This paper proposes to do motion capture from monocular video using a neural network to directly predict 3D body configurations. The proposed model achieves state-of-the-art performance on benchmark datasets. Pros: - The overall proposed model with a network trained using a combination of supervision and self-supervised 3D/2D consistency checks appears to be novel. (Though I'm not very familiar with prior work in this area.) - The paper is well-written overall with good discussion of prior work on and motivation for the self-supervised losses used. The proposed techniques appear to be well-motivated with strong domain-specific knowledge of the motion capture problem. - The model achieves SotA results across two benchmark datasets and multiple evaluation metrics, and reasonable ablation studies are done to confirm the importance of each component of the self-supervised learning problem. Cons: - The paper focuses on a single application area which may not be of wide interest to the NIPS audience -- CVPR/ICCV/ECCV might be more appropriate venues. The novelty seems to be mainly application-driven rather than in any new learning or optimization techniques, by using existing domain-specific consistency checks to train a parametric model. - Some implementation details seem to be missing from the "Implementation details" section -- e.g., what is the input image resolution?
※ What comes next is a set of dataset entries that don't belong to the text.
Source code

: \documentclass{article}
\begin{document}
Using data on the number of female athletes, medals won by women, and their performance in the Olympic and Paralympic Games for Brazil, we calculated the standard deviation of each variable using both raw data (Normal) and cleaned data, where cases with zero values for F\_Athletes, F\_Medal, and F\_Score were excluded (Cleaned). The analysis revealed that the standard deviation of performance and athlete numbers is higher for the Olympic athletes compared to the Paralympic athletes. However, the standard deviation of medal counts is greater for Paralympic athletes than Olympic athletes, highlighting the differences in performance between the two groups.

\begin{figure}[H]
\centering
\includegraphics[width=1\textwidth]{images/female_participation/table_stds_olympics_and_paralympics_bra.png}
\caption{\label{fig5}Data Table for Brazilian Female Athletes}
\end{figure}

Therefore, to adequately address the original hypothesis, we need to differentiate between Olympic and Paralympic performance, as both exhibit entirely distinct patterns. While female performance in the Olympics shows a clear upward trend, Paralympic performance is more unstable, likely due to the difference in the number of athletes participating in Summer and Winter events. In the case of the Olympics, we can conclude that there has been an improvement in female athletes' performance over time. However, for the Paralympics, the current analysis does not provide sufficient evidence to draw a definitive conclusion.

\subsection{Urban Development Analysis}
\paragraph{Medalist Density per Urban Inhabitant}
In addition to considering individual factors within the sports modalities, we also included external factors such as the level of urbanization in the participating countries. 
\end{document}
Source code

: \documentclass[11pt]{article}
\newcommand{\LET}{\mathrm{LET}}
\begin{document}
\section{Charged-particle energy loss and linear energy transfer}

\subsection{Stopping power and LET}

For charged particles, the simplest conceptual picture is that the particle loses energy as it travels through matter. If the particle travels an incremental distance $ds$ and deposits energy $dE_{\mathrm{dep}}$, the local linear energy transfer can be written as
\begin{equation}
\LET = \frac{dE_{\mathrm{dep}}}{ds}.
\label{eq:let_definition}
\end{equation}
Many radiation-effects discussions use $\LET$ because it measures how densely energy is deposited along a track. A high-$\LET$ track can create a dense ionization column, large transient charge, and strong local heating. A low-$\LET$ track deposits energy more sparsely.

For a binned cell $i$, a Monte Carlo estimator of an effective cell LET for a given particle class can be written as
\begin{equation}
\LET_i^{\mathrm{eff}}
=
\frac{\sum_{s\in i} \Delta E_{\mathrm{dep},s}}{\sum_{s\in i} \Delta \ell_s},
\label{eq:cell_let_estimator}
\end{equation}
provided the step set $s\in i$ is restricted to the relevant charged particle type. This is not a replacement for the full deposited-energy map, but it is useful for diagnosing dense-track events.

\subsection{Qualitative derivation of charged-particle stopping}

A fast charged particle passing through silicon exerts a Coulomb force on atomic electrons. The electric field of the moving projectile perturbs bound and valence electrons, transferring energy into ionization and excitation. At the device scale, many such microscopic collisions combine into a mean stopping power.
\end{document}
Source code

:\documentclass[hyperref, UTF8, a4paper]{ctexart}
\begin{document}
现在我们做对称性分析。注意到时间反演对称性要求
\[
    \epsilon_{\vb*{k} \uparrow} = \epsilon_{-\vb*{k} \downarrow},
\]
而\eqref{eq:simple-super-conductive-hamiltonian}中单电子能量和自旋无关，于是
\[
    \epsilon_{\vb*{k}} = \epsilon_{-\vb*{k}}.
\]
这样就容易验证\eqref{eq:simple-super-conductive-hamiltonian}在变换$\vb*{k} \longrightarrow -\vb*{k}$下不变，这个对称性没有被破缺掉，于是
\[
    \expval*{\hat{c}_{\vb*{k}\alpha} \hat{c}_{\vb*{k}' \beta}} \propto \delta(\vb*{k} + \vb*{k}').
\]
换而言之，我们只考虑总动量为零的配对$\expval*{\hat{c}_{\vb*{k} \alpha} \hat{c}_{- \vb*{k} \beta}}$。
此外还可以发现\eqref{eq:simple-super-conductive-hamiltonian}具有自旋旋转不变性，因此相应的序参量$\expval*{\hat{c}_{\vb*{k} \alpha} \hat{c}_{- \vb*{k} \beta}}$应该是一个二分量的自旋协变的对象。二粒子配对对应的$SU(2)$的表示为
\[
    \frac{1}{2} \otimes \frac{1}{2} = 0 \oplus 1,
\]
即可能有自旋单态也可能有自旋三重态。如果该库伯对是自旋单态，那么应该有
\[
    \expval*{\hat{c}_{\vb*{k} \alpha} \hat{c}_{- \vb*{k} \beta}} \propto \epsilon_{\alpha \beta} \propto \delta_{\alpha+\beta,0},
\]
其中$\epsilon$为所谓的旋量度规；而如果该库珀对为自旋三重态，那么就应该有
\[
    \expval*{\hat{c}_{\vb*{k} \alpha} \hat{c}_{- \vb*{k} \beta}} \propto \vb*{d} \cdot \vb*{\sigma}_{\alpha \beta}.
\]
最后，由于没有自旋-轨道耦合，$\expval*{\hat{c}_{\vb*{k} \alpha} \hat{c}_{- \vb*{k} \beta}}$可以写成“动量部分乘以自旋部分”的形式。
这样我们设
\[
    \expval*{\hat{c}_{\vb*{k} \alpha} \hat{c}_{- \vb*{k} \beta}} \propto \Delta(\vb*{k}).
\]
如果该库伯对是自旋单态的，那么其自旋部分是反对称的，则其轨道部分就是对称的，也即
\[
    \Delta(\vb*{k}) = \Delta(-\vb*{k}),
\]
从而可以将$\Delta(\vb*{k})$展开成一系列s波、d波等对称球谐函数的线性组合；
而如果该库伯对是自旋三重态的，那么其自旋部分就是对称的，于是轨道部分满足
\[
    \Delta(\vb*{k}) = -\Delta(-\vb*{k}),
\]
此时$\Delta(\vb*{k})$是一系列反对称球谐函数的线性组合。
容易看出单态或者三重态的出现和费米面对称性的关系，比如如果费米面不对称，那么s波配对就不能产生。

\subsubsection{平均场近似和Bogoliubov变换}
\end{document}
When and how does spatial downsampling occur? (The stride of the convolutions is not mentioned.) Any data augmentation? Momentum? It would also be nice to see a figure or table summarizing the exact outputs of the model. - (Minor) Some of the losses include (non-squared) L2 norms -- is this correct? In standard linear regression the loss is the squared norm.

### Reviewer 3

The paper proposes an end-to-end network for predicting the 3D human model, from monocular videos in the wild. Without having a direct supervision for the target (3D shape), the network is supervised using projections of the target in other spaces, with better results for videos in the wild (skeletal keypoints, dense motion and segmentation), for which they use state of the art implementations to obtain the labels. The functions used to build the projections from the 3D model are differentiable and are used to define the cost of the network. Because there might be multiple solutions in the 3D space that match the projections, the authors first calibrate the network with a synthetic dataset. The results are very good, showing an improvement of 5-6 times over previous implementations and 20%-50% over the pretrained solution. Regarding the results for components of the cost, the authors could add more plots (eg: Ls, Lk+Lm, Ls+Lm), in order to see what kind of information is missing from certain combinations. For future work they could consider finding other differentiable self-supervision cues, with higher state of the art results in those "missing information" zones (maybe tracking). The solution is not unsupervised because it clearly uses supervision from other state-of-the-art tools, with whom supervision the neural nets parameters that predict the 3D model are updated (maybe if the projections were obtained in an unsupervised manner). This is important in future work when the authors want to extend to other classes. But the formulas used to transform the 3D model into the 3 projections encloses only human supervision and is general enough to transfer to other classes of objects.